A CIRCLE Fact Sheet shows that young Americans are more favorable than other age groups toward people sometimes targeted by intolerance, including gays and lesbians, racial and ethnic minorities, and immigrants. The data show that young Americans are the most tolerant age group, and this tolerance and support for diversity is increasing over time.

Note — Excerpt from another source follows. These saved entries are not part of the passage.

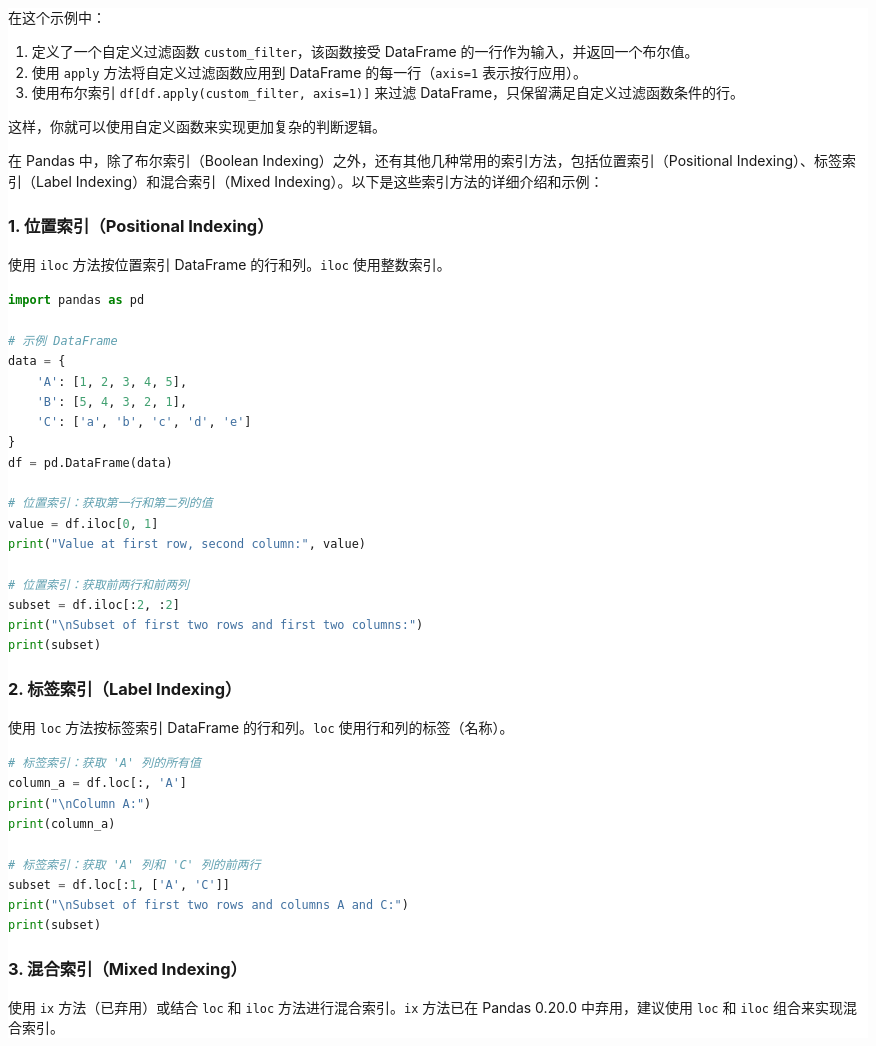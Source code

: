 在这个示例中：
1. 定义了一个自定义过滤函数 `custom_filter`，该函数接受 DataFrame 的一行作为输入，并返回一个布尔值。
2. 使用 `apply` 方法将自定义过滤函数应用到 DataFrame 的每一行（`axis=1` 表示按行应用）。
3. 使用布尔索引 `df[df.apply(custom_filter, axis=1)]` 来过滤 DataFrame，只保留满足自定义过滤函数条件的行。

这样，你就可以使用自定义函数来实现更加复杂的判断逻辑。

在 Pandas 中，除了布尔索引（Boolean Indexing）之外，还有其他几种常用的索引方法，包括位置索引（Positional Indexing）、标签索引（Label Indexing）和混合索引（Mixed Indexing）。以下是这些索引方法的详细介绍和示例：

### 1. 位置索引（Positional Indexing）

使用 `iloc` 方法按位置索引 DataFrame 的行和列。`iloc` 使用整数索引。

```python
import pandas as pd

# 示例 DataFrame
data = {
    'A': [1, 2, 3, 4, 5],
    'B': [5, 4, 3, 2, 1],
    'C': ['a', 'b', 'c', 'd', 'e']
}
df = pd.DataFrame(data)

# 位置索引：获取第一行和第二列的值
value = df.iloc[0, 1]
print("Value at first row, second column:", value)

# 位置索引：获取前两行和前两列
subset = df.iloc[:2, :2]
print("\nSubset of first two rows and first two columns:")
print(subset)
```

### 2. 标签索引（Label Indexing）

使用 `loc` 方法按标签索引 DataFrame 的行和列。`loc` 使用行和列的标签（名称）。

```python
# 标签索引：获取 'A' 列的所有值
column_a = df.loc[:, 'A']
print("\nColumn A:")
print(column_a)

# 标签索引：获取 'A' 列和 'C' 列的前两行
subset = df.loc[:1, ['A', 'C']]
print("\nSubset of first two rows and columns A and C:")
print(subset)
```

### 3. 混合索引（Mixed Indexing）

使用 `ix` 方法（已弃用）或结合 `loc` 和 `iloc` 方法进行混合索引。`ix` 方法已在 Pandas 0.20.0 中弃用，建议使用 `loc` 和 `iloc` 组合来实现混合索引。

Some key findings include:

  • 69% of 18-29 year-old voters supported gay marriage or legal civil unions for gay and lesbian couples compared to 60% of 30-44 and 45-59 year-old voters, and 54% of those 60 and older. (2004 National Election Pool, exit poll.)

  • Between 1994 and 2000, the percentage of 18-25 year-olds who agree that blacks "have gotten less than they deserve," rose 12 percentage points to 38% (National Election Survey, NES.

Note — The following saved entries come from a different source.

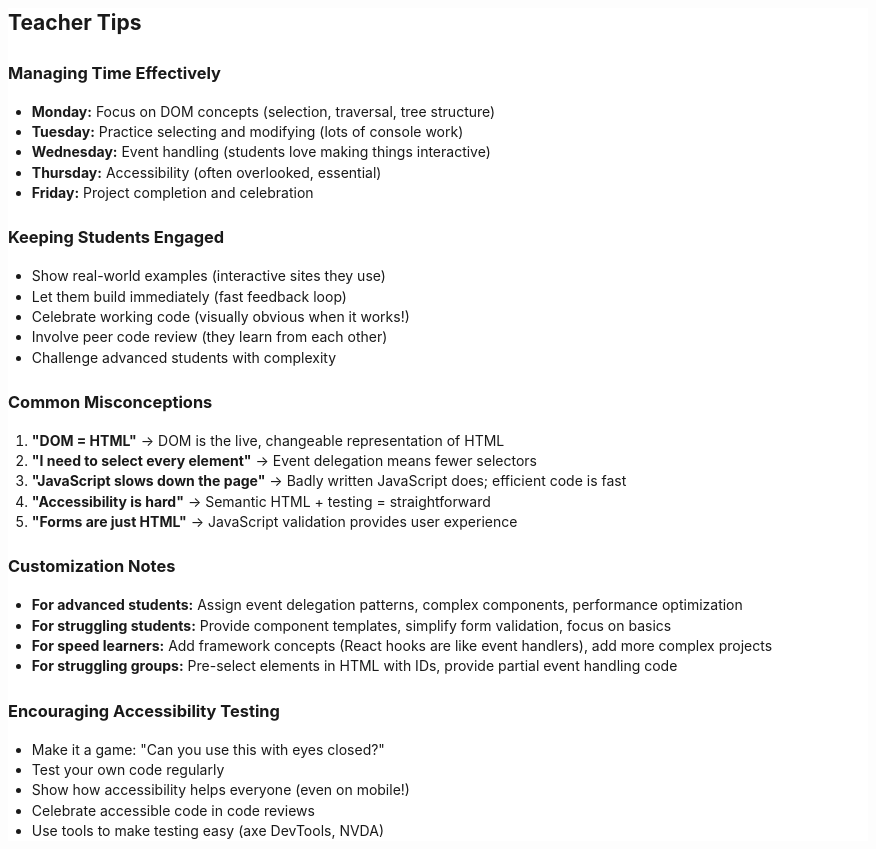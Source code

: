 
## Teacher Tips

### Managing Time Effectively
- **Monday:** Focus on DOM concepts (selection, traversal, tree structure)
- **Tuesday:** Practice selecting and modifying (lots of console work)
- **Wednesday:** Event handling (students love making things interactive)
- **Thursday:** Accessibility (often overlooked, essential)
- **Friday:** Project completion and celebration

### Keeping Students Engaged
- Show real-world examples (interactive sites they use)
- Let them build immediately (fast feedback loop)
- Celebrate working code (visually obvious when it works!)
- Involve peer code review (they learn from each other)
- Challenge advanced students with complexity

### Common Misconceptions
1. **"DOM = HTML"** → DOM is the live, changeable representation of HTML
2. **"I need to select every element"** → Event delegation means fewer selectors
3. **"JavaScript slows down the page"** → Badly written JavaScript does; efficient code is fast
4. **"Accessibility is hard"** → Semantic HTML + testing = straightforward
5. **"Forms are just HTML"** → JavaScript validation provides user experience

### Customization Notes
- **For advanced students:** Assign event delegation patterns, complex components, performance optimization
- **For struggling students:** Provide component templates, simplify form validation, focus on basics
- **For speed learners:** Add framework concepts (React hooks are like event handlers), add more complex projects
- **For struggling groups:** Pre-select elements in HTML with IDs, provide partial event handling code

### Encouraging Accessibility Testing
- Make it a game: "Can you use this with eyes closed?"
- Test your own code regularly
- Show how accessibility helps everyone (even on mobile!)
- Celebrate accessible code in code reviews
- Use tools to make testing easy (axe DevTools, NVDA)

  • In 2002, 60% of 15-25 year olds agreed with the statement "Immigrants today strengthen our country because of their hard work," compared to 51% of 26-37 year-olds, 49% of 38-56 year-olds, and 42% of those 57 and over. (CIRCLE's Civic and Political Health of a Nation Survey.)

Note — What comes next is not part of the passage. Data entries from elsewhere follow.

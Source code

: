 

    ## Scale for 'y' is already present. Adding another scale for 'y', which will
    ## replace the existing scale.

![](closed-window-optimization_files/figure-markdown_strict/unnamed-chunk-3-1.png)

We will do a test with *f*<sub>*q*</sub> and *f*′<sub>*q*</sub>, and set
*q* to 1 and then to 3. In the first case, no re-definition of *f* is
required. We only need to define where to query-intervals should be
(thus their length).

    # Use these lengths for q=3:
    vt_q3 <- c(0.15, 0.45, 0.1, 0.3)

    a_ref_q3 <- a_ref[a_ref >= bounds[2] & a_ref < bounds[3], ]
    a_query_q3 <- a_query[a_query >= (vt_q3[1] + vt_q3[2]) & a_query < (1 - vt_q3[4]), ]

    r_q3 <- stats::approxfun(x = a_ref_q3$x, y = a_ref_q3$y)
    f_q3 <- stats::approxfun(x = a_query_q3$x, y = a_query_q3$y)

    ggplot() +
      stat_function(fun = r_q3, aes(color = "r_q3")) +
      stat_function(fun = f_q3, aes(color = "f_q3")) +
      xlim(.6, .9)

Click here to read the press release.


Youth Attitudes & Political Socialization
For information on the influence of neighborhoods & communities see the CIRCLE-funded book "Cultivating Democracy: Civic Environments and Political Socialization in America" by James G. Gimpel, J. Celeste Lay, and Jason E. Schuknecht available for order here.

For information on how young people's attitudes were affected by September 11th and the 2000 elections see “Learning about Politics from History: Political Generations, Democratic Engagement, and Transformative Events” by Nancy Burns & Donald R. Kinder.

For information on creating programs and policies to promote positive citizenship see "Promoting Positive Citizenship: Priming Youth for Action". This research challenges the traditional theoretical model that programs designed to encourage civic engagement should focus solely on opportunities to participate in civic behaviors, such as volunteering.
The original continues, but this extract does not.